On Tuesday, we had the opportunity to help the Chiskamish family build a michuap (teepee). Michuap are frequently used by the Cree as a kitchen and gathering place throughout the summer months. They are also built for walking out ceremonies.
We met Marie Jane and Charlene Chiskamish at two of the daycares. Marie Jane runs the Head Start program at one daycare and Charlene is in charge of another daycare. Their sister, Agnes, invited us to her twins’ walking out ceremony that was scheduled for Thursday. We asked if we could help them build the michuap.
It was hard work! We helped carry the poles made from trunks of small trees that had been cleaned of their branches and bark. We carried these to the chosen spot of ground where they were building the Michuap.

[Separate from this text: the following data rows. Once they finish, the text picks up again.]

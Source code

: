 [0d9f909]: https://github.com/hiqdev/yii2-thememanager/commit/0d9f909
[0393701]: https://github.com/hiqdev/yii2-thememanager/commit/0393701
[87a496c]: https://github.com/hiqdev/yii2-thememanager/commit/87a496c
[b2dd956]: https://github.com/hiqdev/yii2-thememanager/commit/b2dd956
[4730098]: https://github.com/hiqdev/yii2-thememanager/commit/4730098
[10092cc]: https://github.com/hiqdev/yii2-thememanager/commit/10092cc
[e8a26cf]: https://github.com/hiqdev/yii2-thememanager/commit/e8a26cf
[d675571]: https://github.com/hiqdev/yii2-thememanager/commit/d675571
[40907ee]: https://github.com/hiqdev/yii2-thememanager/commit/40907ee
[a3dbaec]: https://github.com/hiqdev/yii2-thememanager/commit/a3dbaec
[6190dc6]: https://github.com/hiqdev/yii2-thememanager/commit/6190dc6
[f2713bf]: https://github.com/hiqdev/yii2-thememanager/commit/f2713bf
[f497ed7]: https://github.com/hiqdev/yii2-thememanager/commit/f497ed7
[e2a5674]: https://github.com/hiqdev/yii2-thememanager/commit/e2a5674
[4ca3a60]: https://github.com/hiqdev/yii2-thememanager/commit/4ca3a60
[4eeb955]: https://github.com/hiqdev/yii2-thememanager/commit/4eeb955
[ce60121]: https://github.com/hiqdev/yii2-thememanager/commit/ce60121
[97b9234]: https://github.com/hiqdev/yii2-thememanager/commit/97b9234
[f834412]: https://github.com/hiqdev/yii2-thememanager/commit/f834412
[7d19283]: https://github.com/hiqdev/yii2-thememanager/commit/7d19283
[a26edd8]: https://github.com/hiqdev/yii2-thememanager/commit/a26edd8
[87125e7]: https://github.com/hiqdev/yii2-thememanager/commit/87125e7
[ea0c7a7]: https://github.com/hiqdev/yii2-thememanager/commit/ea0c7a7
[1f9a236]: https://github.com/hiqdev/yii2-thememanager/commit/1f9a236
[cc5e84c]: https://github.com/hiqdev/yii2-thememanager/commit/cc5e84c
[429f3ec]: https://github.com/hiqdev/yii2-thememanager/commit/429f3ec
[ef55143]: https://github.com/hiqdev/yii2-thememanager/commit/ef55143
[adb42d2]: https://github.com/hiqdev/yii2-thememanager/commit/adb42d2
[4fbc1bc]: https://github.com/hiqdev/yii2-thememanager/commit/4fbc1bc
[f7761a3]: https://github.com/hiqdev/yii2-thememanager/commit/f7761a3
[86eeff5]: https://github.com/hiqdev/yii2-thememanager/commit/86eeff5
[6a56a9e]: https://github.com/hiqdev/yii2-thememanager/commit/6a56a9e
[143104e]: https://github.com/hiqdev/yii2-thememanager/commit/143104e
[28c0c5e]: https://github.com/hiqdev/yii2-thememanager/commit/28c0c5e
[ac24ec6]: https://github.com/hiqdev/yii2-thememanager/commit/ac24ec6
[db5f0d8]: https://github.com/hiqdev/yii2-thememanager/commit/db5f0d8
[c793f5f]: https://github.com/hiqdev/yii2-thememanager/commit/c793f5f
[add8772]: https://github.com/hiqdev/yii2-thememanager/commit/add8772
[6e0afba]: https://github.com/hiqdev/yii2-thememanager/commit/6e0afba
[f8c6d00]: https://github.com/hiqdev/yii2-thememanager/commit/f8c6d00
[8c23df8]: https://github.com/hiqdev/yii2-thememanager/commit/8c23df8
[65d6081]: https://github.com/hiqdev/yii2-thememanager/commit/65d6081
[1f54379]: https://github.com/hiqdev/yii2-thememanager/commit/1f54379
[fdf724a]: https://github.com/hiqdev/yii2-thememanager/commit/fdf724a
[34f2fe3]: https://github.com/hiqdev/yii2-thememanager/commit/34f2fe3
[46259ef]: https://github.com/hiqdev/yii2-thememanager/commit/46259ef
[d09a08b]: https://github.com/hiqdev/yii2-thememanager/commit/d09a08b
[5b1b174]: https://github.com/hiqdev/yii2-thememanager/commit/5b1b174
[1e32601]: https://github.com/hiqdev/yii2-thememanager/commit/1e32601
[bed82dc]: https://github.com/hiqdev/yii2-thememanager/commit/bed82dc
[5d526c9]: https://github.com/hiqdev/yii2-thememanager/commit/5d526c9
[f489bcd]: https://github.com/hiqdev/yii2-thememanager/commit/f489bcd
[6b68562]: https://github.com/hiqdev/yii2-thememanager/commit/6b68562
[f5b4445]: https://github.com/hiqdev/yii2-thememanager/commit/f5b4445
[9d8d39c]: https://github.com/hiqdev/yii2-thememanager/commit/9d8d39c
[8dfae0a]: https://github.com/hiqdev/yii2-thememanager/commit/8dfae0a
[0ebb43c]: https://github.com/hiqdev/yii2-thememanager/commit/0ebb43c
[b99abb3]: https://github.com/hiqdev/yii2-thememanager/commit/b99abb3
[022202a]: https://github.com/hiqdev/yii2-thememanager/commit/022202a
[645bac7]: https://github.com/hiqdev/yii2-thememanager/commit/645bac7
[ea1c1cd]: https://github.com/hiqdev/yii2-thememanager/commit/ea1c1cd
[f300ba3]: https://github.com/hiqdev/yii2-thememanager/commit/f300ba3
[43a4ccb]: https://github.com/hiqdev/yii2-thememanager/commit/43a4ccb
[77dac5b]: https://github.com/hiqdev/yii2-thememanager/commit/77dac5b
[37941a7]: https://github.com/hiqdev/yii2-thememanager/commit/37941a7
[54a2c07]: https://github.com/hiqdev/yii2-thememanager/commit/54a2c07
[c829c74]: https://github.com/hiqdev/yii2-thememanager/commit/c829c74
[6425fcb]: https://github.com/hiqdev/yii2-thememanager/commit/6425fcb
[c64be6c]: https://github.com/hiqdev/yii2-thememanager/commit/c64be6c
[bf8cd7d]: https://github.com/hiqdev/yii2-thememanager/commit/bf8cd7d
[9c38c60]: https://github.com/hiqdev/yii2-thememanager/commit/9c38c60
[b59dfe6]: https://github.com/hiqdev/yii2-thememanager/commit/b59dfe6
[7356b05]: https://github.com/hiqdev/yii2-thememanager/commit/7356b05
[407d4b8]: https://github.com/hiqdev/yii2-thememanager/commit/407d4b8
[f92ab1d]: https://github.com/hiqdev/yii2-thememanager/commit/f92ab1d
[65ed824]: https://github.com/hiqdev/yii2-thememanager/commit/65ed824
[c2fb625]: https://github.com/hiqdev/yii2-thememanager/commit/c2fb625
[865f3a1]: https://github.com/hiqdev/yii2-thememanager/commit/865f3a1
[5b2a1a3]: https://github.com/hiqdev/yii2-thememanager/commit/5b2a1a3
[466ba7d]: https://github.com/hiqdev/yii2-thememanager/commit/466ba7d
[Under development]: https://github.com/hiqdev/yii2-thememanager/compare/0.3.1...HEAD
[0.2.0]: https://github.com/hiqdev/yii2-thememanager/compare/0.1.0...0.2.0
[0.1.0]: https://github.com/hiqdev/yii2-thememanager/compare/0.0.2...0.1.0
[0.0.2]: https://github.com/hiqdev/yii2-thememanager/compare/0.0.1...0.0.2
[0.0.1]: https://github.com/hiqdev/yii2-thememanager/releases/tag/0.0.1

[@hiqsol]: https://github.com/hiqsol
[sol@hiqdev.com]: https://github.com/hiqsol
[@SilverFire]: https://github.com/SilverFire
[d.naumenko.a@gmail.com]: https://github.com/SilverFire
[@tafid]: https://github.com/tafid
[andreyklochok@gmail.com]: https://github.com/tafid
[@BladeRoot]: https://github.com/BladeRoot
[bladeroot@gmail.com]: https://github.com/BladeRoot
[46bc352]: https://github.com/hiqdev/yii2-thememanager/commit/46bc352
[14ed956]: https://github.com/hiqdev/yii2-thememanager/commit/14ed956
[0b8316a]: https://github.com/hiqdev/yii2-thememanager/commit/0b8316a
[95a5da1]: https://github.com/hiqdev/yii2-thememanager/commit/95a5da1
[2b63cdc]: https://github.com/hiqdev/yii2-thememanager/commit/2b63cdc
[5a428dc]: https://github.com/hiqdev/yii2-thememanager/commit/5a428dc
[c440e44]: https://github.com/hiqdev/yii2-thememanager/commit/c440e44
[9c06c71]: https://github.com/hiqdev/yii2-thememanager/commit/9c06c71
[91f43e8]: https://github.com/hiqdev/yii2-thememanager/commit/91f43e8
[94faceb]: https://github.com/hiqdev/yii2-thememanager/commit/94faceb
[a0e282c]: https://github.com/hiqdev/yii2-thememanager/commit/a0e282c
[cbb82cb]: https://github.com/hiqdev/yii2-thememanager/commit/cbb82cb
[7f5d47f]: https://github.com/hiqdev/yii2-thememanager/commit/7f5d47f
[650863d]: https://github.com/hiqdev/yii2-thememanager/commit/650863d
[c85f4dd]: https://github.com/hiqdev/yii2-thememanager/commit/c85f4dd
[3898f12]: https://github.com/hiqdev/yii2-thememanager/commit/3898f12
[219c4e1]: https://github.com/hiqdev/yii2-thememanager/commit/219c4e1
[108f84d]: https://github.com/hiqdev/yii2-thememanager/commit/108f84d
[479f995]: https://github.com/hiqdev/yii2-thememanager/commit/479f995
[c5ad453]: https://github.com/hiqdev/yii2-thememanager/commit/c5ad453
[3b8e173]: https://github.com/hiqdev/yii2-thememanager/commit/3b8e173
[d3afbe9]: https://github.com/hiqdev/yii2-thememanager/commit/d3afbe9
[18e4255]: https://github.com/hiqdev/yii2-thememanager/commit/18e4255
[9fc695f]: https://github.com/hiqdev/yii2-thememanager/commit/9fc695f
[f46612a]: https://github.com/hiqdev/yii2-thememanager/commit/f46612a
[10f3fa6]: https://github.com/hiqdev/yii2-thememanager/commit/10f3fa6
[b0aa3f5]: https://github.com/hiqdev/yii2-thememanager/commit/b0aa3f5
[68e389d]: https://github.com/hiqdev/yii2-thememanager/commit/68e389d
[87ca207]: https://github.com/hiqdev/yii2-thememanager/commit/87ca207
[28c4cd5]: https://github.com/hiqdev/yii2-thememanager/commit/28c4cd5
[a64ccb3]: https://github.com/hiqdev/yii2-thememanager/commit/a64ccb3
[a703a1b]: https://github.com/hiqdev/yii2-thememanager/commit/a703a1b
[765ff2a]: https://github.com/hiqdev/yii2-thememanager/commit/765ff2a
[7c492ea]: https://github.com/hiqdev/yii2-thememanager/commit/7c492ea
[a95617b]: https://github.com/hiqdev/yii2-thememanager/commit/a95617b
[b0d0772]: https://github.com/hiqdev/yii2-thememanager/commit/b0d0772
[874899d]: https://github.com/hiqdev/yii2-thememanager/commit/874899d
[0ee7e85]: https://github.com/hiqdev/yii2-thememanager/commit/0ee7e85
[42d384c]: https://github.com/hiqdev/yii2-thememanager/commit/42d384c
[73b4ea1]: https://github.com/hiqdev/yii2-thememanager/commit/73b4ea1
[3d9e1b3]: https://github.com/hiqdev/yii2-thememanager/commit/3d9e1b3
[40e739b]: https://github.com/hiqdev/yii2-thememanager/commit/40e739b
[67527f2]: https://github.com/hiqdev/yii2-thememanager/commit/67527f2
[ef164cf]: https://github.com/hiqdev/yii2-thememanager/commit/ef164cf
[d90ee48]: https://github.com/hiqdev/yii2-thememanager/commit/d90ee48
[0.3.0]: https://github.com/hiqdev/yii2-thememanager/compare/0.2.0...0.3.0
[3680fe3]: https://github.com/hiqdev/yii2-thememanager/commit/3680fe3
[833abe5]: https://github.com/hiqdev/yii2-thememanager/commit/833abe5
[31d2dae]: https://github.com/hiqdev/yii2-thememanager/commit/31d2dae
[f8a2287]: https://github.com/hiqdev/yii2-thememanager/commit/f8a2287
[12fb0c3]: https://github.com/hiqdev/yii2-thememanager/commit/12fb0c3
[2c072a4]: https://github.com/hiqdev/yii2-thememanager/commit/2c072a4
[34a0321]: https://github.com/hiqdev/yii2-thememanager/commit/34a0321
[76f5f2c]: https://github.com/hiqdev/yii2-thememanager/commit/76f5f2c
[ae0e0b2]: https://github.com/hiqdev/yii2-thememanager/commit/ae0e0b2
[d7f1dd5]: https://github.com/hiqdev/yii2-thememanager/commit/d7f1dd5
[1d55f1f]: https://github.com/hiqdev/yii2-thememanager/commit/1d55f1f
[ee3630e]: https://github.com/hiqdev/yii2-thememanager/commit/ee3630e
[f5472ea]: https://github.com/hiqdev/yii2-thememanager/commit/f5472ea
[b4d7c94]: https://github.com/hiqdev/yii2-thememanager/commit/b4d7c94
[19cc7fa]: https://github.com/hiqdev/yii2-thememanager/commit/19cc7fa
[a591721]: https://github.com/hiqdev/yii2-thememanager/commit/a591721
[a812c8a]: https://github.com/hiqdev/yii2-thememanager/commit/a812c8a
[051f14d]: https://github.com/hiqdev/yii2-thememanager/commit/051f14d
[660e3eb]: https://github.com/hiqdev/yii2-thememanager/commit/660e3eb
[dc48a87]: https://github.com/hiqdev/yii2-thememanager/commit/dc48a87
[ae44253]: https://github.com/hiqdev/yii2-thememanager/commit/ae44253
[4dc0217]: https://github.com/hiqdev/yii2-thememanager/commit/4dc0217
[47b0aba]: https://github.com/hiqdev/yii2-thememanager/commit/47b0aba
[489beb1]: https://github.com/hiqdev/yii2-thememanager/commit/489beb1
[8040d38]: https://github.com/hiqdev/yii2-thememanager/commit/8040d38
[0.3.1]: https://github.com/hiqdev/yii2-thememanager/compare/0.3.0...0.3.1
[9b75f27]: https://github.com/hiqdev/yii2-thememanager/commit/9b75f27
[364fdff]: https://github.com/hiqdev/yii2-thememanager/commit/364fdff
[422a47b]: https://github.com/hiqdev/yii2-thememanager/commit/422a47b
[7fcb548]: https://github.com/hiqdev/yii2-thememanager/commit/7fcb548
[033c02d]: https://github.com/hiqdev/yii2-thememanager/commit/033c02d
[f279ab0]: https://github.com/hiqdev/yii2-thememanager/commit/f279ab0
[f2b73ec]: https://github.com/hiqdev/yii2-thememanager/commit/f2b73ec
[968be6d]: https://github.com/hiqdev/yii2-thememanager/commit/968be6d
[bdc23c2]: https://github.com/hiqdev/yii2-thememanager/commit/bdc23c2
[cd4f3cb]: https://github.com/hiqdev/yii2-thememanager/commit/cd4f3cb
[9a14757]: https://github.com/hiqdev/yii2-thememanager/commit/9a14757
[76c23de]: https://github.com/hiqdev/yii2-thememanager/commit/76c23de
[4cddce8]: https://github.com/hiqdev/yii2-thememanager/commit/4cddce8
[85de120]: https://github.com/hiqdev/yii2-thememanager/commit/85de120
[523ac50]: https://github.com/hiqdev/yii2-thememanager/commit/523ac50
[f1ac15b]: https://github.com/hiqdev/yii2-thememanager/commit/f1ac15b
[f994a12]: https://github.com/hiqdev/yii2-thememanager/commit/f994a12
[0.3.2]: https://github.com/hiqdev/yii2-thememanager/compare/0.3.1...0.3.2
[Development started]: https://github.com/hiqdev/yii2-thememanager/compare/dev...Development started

Next, the poles were lifted into the air and threaded together like a giant game of pick-up sticks.
When we got there, there were only a few poles set up around the stone fireplace at the centre of the chosen spot.
The building of the michuap was traditionally a woman’s role, although these days, men help too. Building a michuap requires an experienced elder, in this case, Elizabeth Chiskamish, Charlene and Marie Jane’s mother. There is a particular arrangement in which the wooden poles need to be placed, or else the michuap will fall. Elizabeth knew exactly what to do and was able to guide us and the rest of her family throughout the process.
The Chiskamish family was amazing! Many of them had never built a michuap before but they looked like professionals! All of the Chiskamish women (3 generations present) were incredibly strong and fast builders.
Ben was really good too!
The result: the skeleton of a michuap (still needs a floor of cedar boughs and to be covered with tarps).